Penny Fang1, Cameron W Swanick1, Todd A Pezzi2, Zhongxing Liao1, James Welsh1, Steven H Lin3, Daniel R Gomez1.   

Abstract

PURPOSE: Accelerated hypofractionated radiation therapy (AHRT) is increasingly used for select lung cancer patients. We evaluated clinical outcomes and predictors of pulmonary/esophageal toxicity in patients treated with ≥52.5 Gy in 15 fractions. METHODS AND MATERIALS: We evaluated 229 patients treated with radiation therapy doses ≥52.5 Gy in 15 fractions for non-small cell lung cancer from January 2009 through January 2016. Toxicity was scored using Common Terminology Criteria for Adverse Events, v4.0. Univariate and multivariate logistic regression was used to identify predictors of toxicity. Overall survival, progression-free survival, and local control were estimated using the Kaplan-Meier method. Predictors of clinical outcome were modeled using Cox proportional hazards regression.

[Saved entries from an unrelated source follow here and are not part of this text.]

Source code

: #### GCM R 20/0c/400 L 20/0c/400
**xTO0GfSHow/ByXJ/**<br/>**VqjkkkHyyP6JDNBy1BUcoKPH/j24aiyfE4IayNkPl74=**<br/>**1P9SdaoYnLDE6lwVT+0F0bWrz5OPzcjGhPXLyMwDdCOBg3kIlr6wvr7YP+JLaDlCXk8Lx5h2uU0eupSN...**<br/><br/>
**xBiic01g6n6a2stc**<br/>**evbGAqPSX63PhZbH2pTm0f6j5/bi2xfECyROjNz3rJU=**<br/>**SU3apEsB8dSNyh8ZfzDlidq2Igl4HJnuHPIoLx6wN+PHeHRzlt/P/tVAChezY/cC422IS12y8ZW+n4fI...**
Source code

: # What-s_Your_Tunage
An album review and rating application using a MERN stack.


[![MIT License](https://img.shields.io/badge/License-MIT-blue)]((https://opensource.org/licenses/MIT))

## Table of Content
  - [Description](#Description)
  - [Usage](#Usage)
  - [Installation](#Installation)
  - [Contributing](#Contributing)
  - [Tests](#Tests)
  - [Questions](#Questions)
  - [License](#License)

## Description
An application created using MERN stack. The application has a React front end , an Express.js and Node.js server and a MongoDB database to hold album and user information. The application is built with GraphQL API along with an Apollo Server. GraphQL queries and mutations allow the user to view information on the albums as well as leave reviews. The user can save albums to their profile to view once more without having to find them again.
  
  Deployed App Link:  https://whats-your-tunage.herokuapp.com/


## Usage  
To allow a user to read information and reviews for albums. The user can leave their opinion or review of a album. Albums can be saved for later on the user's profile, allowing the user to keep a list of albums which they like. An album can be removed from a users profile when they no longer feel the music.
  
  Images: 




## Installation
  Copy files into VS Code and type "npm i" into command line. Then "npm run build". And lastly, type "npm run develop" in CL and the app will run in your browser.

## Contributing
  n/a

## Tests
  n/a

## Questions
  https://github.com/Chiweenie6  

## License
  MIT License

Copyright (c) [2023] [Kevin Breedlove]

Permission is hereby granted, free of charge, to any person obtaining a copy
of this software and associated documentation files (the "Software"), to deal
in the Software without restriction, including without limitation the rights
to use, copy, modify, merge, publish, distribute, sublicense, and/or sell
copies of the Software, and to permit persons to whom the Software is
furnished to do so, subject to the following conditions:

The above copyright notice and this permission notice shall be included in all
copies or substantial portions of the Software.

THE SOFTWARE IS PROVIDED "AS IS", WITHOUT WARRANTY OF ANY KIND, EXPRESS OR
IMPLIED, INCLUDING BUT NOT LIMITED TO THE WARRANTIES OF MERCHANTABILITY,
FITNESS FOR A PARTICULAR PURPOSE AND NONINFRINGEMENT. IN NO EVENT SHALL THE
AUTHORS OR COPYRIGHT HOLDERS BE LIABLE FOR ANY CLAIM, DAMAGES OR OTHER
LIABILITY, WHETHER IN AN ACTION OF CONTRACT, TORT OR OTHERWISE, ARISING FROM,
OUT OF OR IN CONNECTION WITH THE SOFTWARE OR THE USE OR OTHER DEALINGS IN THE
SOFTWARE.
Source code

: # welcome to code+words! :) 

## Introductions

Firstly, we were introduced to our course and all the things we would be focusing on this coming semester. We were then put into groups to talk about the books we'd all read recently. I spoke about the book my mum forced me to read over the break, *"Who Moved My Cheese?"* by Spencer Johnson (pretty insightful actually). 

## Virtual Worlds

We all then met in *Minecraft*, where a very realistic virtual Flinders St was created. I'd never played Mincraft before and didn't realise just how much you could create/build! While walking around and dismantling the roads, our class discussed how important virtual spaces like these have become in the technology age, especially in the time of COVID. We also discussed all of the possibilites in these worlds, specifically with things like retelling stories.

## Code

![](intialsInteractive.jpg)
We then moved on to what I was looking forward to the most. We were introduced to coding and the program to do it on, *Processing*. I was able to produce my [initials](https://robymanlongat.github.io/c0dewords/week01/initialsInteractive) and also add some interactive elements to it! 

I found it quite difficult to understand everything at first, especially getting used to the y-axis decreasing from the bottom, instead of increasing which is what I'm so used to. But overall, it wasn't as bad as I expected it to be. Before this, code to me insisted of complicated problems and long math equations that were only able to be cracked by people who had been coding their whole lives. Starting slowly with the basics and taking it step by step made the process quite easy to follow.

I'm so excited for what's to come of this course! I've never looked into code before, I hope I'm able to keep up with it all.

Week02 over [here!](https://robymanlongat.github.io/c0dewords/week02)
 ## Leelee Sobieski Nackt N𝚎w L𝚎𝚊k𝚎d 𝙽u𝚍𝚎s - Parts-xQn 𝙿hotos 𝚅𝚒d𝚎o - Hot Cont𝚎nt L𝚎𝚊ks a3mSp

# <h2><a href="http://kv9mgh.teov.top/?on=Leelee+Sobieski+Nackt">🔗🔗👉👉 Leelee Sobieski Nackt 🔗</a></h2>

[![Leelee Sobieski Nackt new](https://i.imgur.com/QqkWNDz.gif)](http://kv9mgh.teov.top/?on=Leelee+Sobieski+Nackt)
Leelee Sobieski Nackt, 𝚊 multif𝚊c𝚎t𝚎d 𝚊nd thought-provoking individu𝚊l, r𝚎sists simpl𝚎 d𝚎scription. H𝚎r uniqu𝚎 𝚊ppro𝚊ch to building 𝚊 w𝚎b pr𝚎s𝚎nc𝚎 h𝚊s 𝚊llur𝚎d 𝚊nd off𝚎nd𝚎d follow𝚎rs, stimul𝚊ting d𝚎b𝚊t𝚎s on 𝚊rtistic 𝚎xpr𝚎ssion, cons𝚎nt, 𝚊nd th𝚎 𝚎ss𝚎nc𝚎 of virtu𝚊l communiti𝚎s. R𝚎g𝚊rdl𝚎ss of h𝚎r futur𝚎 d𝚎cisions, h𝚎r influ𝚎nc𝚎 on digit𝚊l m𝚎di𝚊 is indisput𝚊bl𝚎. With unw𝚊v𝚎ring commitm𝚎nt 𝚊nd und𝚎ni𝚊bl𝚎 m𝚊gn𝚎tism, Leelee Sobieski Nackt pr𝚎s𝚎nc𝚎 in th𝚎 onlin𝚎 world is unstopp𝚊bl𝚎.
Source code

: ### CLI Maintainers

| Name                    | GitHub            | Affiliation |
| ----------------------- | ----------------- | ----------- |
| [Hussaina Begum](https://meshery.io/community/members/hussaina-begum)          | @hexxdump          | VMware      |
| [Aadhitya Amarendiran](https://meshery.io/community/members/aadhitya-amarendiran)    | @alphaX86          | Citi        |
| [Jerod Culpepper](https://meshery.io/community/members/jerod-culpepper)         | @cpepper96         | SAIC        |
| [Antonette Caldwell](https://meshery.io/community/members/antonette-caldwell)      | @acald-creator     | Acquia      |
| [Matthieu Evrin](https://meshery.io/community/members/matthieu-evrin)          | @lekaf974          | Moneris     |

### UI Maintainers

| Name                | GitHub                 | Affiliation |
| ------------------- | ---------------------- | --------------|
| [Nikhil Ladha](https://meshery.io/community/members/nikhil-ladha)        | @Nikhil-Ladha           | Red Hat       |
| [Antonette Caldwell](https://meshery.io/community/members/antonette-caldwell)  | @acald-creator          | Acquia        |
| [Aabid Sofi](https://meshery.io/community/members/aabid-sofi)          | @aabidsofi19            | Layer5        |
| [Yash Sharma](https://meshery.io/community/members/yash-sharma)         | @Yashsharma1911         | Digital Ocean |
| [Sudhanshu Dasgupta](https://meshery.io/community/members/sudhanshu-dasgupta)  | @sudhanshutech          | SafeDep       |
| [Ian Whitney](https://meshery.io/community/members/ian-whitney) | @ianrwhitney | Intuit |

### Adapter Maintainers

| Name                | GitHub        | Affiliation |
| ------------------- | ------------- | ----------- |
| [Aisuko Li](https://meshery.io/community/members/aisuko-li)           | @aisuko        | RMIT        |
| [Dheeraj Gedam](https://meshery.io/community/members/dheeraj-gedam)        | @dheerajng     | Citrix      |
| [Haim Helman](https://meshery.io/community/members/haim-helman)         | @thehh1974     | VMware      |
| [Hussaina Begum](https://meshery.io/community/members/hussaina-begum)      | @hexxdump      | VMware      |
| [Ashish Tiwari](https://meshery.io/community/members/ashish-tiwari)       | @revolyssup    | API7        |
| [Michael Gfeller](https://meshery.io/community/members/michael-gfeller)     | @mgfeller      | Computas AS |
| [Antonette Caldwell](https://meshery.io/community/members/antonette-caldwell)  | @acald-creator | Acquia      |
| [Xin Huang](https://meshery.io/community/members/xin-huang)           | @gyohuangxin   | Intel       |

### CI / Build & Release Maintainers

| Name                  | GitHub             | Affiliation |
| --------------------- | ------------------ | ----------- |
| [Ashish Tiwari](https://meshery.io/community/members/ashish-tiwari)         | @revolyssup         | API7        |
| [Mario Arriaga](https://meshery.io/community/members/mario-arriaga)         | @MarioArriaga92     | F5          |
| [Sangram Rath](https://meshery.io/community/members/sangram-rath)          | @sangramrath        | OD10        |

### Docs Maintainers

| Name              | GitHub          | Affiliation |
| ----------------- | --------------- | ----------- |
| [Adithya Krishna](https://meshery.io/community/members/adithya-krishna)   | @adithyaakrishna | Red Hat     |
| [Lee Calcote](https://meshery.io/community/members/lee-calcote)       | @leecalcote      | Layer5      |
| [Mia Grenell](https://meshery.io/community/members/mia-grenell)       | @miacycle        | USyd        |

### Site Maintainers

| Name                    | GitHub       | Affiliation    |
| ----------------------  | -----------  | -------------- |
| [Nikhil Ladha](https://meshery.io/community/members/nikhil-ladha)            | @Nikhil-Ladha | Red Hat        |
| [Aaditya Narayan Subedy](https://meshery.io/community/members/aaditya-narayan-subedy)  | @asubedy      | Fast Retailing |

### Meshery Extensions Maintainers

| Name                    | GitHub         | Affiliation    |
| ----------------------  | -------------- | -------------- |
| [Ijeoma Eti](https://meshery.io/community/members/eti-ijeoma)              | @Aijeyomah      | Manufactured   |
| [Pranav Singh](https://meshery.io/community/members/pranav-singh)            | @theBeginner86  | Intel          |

RESULTS: Median follow-up was 7 months. Forty-two patients (19%) developed grade ≥2 pneumonitis, and 9 (4%) developed grade ≥3 esophagitis. In multivariate analysis, age >75 years (odds ratio [OR], 2.56; 95% confidence interval [CI], 1.24-5.25; P = .01) and percentage of lung volume receiving doses of >10 Gy higher than 32% were associated with grade ≥2 pneumonitis (OR, 2.79; 95% CI, 1.39-5.79; P = .005). On univariate analysis, esophagus mean dose ≥17 Gy (OR, 10.14; 95% CI, 1.82-189.8; P = .006), gross tumor volume size ≥71 cm3 (P = .002), and planning target volume size ≥409 cm3 (P = .02) were associated with development of grade ≥3 esophagitis. In patients with stage II/III disease (n = 73), median local control was not reached, median overall survival was 14 months, and median progression-free survival was 6 months.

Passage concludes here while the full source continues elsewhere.